Material provided section start

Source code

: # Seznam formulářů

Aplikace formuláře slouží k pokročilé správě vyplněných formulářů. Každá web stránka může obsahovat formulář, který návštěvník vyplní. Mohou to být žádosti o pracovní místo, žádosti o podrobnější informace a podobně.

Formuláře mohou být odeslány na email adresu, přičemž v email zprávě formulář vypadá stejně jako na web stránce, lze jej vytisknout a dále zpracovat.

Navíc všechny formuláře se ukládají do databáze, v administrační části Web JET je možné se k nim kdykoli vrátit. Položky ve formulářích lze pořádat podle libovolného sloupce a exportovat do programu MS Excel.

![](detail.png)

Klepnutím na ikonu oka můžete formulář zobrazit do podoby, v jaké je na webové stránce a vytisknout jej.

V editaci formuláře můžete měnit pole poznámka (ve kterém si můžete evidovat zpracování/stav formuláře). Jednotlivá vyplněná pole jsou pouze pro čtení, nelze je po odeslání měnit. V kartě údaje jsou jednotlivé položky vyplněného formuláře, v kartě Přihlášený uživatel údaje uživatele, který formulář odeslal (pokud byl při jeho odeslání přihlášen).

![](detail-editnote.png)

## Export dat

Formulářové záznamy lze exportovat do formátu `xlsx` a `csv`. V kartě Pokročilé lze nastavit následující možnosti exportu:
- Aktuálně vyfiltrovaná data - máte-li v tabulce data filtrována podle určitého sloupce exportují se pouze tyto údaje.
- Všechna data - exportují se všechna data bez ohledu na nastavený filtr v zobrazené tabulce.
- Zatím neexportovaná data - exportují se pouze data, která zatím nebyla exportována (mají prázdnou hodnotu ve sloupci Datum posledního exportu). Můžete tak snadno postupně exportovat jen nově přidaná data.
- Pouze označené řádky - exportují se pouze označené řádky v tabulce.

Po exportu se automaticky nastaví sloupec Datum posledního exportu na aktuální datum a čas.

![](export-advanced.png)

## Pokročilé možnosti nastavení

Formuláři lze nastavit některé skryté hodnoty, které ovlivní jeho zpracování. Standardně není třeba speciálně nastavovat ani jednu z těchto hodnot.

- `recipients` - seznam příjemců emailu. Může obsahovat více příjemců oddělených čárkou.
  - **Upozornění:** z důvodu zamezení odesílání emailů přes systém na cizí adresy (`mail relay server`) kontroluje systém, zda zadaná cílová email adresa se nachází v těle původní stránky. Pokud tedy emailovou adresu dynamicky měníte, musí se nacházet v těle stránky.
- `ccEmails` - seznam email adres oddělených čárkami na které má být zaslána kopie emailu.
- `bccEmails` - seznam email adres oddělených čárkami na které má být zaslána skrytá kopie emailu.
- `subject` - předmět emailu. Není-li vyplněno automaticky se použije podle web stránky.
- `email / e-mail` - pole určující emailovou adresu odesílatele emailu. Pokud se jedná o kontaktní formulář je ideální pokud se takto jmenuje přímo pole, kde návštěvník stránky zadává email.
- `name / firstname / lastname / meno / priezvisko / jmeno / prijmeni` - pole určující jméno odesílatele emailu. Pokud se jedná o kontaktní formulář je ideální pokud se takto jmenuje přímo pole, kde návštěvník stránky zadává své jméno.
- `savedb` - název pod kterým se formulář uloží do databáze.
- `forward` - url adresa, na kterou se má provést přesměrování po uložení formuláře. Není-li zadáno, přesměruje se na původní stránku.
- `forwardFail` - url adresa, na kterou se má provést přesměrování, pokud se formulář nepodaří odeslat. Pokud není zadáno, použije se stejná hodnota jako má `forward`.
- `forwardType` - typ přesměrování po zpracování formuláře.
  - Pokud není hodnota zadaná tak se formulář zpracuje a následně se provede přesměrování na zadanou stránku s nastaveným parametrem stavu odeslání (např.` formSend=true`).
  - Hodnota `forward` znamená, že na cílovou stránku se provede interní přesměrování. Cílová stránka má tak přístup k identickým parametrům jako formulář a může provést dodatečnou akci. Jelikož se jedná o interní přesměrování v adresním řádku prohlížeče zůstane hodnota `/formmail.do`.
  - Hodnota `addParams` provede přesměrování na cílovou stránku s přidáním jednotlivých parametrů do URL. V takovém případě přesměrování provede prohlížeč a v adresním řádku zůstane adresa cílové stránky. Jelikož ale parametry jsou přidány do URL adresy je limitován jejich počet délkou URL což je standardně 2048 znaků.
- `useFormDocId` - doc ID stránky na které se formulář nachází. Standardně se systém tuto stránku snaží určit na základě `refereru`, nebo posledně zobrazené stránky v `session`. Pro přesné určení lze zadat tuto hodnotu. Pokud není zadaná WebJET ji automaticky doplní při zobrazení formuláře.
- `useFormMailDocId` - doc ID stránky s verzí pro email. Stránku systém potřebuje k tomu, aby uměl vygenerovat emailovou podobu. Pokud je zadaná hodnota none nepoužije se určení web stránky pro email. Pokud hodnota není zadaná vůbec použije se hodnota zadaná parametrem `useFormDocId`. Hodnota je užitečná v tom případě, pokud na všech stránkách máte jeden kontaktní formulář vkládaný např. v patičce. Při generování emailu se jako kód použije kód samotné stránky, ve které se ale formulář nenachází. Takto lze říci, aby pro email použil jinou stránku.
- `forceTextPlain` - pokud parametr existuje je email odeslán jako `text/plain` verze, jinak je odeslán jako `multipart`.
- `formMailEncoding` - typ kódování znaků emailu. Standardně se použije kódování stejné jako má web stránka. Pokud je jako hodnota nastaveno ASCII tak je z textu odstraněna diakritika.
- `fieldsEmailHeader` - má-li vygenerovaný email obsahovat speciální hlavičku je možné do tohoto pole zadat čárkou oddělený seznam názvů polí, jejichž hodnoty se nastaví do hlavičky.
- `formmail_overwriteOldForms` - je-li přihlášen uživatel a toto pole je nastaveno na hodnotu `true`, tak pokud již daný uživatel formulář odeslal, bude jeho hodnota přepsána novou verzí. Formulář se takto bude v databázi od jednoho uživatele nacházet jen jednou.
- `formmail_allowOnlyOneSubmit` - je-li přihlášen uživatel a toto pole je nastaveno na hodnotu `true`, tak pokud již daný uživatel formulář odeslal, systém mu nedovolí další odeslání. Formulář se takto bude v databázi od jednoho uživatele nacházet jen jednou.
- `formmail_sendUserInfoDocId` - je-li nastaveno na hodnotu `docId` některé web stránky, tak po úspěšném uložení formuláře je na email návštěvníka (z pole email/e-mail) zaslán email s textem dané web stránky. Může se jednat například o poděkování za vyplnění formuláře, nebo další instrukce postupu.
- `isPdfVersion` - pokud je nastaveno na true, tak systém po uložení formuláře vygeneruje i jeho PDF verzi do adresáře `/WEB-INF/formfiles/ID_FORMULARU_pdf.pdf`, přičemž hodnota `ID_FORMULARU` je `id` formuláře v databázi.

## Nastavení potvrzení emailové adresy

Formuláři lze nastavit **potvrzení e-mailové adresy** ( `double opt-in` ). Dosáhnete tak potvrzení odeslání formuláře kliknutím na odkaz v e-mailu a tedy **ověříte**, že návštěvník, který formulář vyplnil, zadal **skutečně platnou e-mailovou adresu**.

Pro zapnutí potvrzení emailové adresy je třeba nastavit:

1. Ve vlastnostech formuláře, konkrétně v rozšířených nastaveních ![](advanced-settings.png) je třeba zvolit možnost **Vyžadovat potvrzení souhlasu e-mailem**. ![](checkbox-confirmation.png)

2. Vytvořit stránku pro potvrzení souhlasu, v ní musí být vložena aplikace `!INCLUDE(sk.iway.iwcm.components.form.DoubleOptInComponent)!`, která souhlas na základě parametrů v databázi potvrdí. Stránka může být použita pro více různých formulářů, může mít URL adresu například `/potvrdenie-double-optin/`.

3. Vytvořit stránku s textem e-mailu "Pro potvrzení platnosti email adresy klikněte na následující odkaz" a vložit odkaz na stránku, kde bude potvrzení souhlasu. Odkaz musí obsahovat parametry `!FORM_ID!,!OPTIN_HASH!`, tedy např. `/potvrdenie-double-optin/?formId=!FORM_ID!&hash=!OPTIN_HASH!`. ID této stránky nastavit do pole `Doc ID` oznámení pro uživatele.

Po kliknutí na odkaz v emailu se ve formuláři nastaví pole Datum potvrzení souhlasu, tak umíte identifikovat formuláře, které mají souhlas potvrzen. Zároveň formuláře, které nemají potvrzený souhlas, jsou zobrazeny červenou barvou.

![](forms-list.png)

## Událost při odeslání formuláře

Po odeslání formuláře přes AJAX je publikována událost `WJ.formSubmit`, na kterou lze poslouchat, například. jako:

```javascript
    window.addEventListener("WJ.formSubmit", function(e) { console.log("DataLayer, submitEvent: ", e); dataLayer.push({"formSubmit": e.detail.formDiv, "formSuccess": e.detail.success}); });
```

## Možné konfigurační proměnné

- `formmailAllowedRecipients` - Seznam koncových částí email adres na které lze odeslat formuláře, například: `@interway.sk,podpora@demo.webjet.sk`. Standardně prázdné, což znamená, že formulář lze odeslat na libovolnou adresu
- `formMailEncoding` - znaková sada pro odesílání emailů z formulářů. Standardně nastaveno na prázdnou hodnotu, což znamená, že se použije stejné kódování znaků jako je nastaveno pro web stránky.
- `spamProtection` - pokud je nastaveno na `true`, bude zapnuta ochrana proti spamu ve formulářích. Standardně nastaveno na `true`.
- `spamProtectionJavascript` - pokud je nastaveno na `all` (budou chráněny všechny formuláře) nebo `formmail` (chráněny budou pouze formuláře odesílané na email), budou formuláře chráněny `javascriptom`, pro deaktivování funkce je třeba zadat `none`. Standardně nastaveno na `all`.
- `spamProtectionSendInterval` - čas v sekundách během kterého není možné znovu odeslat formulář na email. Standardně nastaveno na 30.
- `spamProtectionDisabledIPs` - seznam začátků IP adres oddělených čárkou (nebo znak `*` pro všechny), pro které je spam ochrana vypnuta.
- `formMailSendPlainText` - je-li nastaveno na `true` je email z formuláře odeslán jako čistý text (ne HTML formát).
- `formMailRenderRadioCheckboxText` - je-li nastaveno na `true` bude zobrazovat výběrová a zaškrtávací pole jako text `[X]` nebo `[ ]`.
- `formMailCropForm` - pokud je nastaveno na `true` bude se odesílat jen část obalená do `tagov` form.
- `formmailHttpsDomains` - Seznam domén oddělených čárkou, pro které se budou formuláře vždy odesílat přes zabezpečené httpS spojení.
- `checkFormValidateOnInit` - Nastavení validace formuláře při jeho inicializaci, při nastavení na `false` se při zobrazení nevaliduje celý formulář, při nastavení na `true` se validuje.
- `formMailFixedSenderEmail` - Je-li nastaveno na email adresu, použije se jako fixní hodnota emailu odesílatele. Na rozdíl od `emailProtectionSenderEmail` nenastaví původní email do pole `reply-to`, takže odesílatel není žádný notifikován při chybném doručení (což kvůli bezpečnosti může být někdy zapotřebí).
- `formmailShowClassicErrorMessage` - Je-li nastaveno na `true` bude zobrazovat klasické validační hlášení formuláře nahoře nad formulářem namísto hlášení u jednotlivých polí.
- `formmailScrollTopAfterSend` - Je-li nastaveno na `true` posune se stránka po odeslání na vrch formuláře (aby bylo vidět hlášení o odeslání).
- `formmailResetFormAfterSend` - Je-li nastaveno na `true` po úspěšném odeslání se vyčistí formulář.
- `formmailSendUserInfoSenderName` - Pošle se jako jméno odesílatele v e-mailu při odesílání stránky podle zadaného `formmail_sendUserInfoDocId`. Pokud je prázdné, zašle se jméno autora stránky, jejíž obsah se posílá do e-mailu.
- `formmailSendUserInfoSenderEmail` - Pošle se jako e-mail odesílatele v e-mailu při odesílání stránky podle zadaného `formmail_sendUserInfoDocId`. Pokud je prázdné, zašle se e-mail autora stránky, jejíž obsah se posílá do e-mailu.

Material provided section end

### Directions
Return, unchanged, the run of lines above that opens with the line containing "(ne HTML formát)." and closes with the line containing "u jednotlivých polí.". Include both.

### Exercise output
- `formMailSendPlainText` - je-li nastaveno na `true` je email z formuláře odeslán jako čistý text (ne HTML formát).
- `formMailRenderRadioCheckboxText` - je-li nastaveno na `true` bude zobrazovat výběrová a zaškrtávací pole jako text `[X]` nebo `[ ]`.
- `formMailCropForm` - pokud je nastaveno na `true` bude se odesílat jen část obalená do `tagov` form.
- `formmailHttpsDomains` - Seznam domén oddělených čárkou, pro které se budou formuláře vždy odesílat přes zabezpečené httpS spojení.
- `checkFormValidateOnInit` - Nastavení validace formuláře při jeho inicializaci, při nastavení na `false` se při zobrazení nevaliduje celý formulář, při nastavení na `true` se validuje.
- `formMailFixedSenderEmail` - Je-li nastaveno na email adresu, použije se jako fixní hodnota emailu odesílatele. Na rozdíl od `emailProtectionSenderEmail` nenastaví původní email do pole `reply-to`, takže odesílatel není žádný notifikován při chybném doručení (což kvůli bezpečnosti může být někdy zapotřebí).
- `formmailShowClassicErrorMessage` - Je-li nastaveno na `true` bude zobrazovat klasické validační hlášení formuláře nahoře nad formulářem namísto hlášení u jednotlivých polí.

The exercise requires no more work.